Solved

Extracting Asset Hierarchy from PDF P&IDs in Cognite Data Fusion

4 months ago
October 29, 2024
9 replies
113 views

+13

Andre Alves
MVP
138 replies

In a hypothetical scenario where we need to extract asset hierarchy directly from PDF-based P&ID documents, does Cognite provide a built-in library to support this? Or would we need to rely on external libraries like PyMuPDF or pdfplumber for data extraction—or even tools like Pytesseract in cases involving scanned images?

Thank you for any guidance on best practices or integrations for this use case!

Best answer by Que Tran

Hi @Andre Alves,

You can use the API (like in the script I shared earlier) to extract tags directly from P&IDs without needing to pre-contextualize the files. The API inputs are the patterns you want to extract, so there’s no need for assets to already exist in the CDF.

Best regards,

Que Tran

View original

Did this topic help you find an answer to your question?

Elcio Cardoso da Silva
Committed
9 replies
4 months ago
October 30, 2024

Two years ago we used the Python library Pytesseract in another project, not related to Cognite. However, we faced some challenges since the names of the elements we needed weren’t laid out in a straight line throughout the document. In some cases, the labels were inside a circle, with each part of the name in a separate semicircle. At that time, the results weren’t satisfactory, with a low success rate.

+13

Andre Alves
Author
MVP
138 replies
4 months ago
October 30, 2024

Thank you, @Elcio Cardoso da Silva . We’re aware of this project, but our main objective here is to determine if there’s any built-in solution within Cognite that we could leverage.

Cognite Team, if you have any insights or suggestions regarding this, please share them with us.

Thanks again!

André Alves

+13

Andre Alves
Author
MVP
138 replies
4 months ago
November 1, 2024

Hi @Anita Hæhre

Could you help me connect with someone at Cognite regarding a question for a client proposal? I'm exploring whether we can leverage a Cognite OCR feature or something similar.

One of the source systems for building the asset hierarchy is based on P&ID documents, screenshots, and other documentation, as the client doesn’t have a consolidated asset hierarchy in a system like SAP.

Thank you very much for any guidance on this!

André Alves

Anita Hæhre
Head of Academy and Community
590 replies
4 months ago
November 4, 2024

Hi @Andre Alves apologies for the delayed response - I was away on a short holiday. I’ll update you here as soon as I’ve identified the best person to follow up on this. Thanks for your patience!

Anita Hæhre

+13

Andre Alves
Author
MVP
138 replies
4 months ago
November 5, 2024

No need to apologize @Anita Hæhre ! You’re always incredibly helpful, and I’m very grateful for your assistance. I’ll be waiting for your update, and thanks in advance for your help.

André Alves

Que Tran
Practitioner
43 replies
4 months ago
November 8, 2024

Hi @Andre Alves ,
Thank you for the question :)

You can extract tags in engineering diagram using the Diagram parsing service in Beta with `pattern_mode` enabled. This mode allows you to provide a list of examples, and the service will identify tags that follow similar patterns.

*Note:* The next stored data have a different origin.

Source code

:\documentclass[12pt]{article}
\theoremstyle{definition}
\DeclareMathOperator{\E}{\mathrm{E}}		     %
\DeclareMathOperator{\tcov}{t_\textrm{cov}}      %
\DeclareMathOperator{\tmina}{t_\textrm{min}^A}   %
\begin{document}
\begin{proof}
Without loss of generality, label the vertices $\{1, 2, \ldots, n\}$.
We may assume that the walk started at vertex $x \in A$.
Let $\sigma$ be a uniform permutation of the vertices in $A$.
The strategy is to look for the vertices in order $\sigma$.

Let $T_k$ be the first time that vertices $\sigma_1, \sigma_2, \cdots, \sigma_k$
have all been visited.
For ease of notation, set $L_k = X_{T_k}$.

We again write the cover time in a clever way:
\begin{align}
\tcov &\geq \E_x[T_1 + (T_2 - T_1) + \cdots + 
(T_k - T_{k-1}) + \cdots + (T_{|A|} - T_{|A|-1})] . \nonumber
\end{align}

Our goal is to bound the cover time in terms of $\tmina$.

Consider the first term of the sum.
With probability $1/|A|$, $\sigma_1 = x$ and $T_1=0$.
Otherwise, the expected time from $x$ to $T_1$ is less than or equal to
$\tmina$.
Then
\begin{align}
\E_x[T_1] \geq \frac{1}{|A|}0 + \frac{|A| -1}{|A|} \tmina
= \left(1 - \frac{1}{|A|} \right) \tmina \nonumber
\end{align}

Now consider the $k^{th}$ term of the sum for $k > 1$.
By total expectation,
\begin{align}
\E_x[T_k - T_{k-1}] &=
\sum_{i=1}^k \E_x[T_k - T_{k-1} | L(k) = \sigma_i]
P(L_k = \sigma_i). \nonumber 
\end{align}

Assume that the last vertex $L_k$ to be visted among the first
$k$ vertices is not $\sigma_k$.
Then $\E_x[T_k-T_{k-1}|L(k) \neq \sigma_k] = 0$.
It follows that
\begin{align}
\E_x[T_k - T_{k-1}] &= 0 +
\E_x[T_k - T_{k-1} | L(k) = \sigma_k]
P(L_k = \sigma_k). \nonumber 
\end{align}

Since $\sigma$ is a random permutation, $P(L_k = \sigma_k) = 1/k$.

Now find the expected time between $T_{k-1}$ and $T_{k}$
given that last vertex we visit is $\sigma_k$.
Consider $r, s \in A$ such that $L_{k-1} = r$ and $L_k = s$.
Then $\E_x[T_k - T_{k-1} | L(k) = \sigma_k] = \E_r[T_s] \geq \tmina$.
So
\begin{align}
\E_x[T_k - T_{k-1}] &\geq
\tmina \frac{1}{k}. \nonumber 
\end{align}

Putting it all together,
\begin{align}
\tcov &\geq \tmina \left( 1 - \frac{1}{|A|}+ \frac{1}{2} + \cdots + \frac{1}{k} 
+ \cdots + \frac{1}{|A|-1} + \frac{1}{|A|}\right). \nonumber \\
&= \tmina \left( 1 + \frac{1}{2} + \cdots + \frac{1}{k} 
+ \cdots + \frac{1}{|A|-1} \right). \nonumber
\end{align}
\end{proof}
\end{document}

The sample field can be string, or list of alternative strings. Each string defines a pattern. E.g. 21-PT-1019 enables detecting tags consisting of 2 digits, 2 letters and 4 digits. Special characters are not necessary for detecting, but will be included in the detected string. It is possible to mark parts of the sample as constant strings by enclosing them in square brackets. Within square brackets, a | character can be used to separate alternative constants. Alternative constants must be either all digits or all letters.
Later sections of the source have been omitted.